**WHAT THE TASK ASKS:**
Take every line from the data that has the word "after" in it.
*** DATASET EXCERPTS
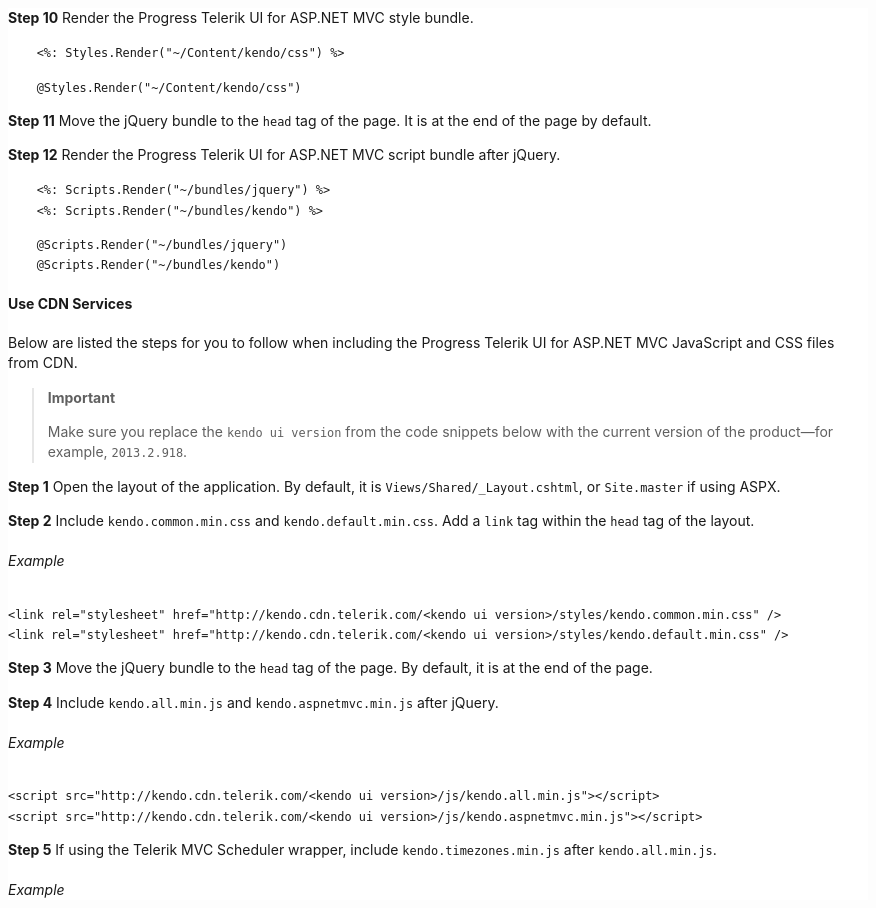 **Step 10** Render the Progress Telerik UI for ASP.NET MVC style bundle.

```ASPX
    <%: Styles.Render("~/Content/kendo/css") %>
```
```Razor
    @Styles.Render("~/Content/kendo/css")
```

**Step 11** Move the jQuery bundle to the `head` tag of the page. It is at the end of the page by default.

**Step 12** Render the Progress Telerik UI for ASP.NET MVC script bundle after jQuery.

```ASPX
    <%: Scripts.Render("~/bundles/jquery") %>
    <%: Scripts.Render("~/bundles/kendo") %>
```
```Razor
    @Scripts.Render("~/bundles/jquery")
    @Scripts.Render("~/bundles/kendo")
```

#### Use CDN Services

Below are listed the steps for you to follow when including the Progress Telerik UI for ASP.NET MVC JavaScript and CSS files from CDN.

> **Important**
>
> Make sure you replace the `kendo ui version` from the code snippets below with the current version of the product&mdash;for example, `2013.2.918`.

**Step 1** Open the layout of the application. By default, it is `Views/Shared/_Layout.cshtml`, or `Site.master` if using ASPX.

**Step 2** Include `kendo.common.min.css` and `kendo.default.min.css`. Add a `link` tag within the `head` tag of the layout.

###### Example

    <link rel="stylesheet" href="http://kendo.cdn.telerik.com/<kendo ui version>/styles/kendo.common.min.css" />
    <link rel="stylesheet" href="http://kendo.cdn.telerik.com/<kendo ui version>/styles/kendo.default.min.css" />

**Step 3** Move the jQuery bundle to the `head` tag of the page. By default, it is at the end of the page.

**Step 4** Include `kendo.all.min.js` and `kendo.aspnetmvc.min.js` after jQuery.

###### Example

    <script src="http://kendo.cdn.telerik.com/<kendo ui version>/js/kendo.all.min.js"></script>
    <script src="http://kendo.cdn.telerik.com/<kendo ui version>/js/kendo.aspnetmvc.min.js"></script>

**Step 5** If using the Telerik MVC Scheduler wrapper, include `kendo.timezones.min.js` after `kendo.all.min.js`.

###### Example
******
**OUTPUT:**
**Step 12** Render the Progress Telerik UI for ASP.NET MVC script bundle after jQuery.
**Step 4** Include `kendo.all.min.js` and `kendo.aspnetmvc.min.js` after jQuery.
**Step 5** If using the Telerik MVC Scheduler wrapper, include `kendo.timezones.min.js` after `kendo.all.min.js`.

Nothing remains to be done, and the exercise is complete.